_Input:_
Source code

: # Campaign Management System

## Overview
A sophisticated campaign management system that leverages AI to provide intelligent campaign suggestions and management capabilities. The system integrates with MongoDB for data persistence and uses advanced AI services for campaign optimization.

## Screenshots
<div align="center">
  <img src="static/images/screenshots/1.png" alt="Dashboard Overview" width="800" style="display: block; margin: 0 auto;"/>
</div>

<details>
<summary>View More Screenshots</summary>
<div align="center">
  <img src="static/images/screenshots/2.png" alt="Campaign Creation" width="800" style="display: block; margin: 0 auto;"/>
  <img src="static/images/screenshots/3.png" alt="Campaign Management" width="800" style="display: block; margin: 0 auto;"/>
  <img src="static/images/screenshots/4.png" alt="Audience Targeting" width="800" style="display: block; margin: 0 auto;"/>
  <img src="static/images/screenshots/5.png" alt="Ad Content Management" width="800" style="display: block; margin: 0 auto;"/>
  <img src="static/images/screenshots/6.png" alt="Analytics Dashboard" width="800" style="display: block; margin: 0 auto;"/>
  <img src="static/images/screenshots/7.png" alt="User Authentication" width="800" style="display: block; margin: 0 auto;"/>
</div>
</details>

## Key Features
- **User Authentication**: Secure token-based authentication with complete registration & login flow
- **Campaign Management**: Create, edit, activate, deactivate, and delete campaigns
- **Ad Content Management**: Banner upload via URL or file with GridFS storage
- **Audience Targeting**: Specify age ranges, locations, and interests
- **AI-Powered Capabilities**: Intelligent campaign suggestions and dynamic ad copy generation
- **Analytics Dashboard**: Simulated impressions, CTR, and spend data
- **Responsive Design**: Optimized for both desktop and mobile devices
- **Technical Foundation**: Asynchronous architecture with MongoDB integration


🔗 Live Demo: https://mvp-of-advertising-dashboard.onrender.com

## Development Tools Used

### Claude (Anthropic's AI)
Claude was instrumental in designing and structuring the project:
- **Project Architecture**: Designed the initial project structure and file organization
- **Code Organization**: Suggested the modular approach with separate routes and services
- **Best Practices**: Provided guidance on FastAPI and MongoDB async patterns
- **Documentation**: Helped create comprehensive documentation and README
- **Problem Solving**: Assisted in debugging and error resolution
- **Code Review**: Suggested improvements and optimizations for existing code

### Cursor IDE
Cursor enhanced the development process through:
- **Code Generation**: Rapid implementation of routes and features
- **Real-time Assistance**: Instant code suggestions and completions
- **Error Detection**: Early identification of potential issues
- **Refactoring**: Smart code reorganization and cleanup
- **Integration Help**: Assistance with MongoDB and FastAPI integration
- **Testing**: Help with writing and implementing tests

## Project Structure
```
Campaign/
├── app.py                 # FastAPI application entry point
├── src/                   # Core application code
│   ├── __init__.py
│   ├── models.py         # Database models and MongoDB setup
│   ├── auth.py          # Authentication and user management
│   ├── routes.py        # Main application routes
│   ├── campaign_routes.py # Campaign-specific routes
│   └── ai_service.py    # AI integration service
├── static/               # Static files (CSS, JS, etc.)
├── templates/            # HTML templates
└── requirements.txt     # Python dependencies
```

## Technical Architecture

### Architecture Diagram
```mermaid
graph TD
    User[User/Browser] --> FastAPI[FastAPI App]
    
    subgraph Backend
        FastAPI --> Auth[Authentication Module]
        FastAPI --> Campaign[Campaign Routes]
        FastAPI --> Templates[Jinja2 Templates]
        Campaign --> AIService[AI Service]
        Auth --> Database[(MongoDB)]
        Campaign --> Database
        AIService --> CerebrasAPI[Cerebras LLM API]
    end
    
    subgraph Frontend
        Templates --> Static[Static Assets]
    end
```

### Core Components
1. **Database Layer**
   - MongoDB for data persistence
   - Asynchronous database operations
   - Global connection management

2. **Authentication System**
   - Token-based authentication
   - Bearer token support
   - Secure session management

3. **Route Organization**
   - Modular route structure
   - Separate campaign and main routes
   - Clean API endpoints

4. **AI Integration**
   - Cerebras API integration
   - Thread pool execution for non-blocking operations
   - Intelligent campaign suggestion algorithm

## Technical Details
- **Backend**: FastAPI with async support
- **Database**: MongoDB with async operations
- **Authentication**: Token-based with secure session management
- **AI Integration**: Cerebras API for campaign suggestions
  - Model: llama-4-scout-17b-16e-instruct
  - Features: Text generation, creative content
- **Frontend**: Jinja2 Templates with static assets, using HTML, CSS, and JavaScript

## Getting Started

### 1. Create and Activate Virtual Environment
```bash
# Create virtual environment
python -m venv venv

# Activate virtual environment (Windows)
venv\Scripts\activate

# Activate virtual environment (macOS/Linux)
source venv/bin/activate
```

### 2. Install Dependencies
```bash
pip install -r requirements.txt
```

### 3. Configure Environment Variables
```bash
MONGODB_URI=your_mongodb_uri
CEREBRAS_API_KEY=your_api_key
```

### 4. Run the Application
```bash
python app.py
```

_Exercise prompt:_
Report how many lines of the preceding records include "Audience". Output the number only.

_Expected answer:_
2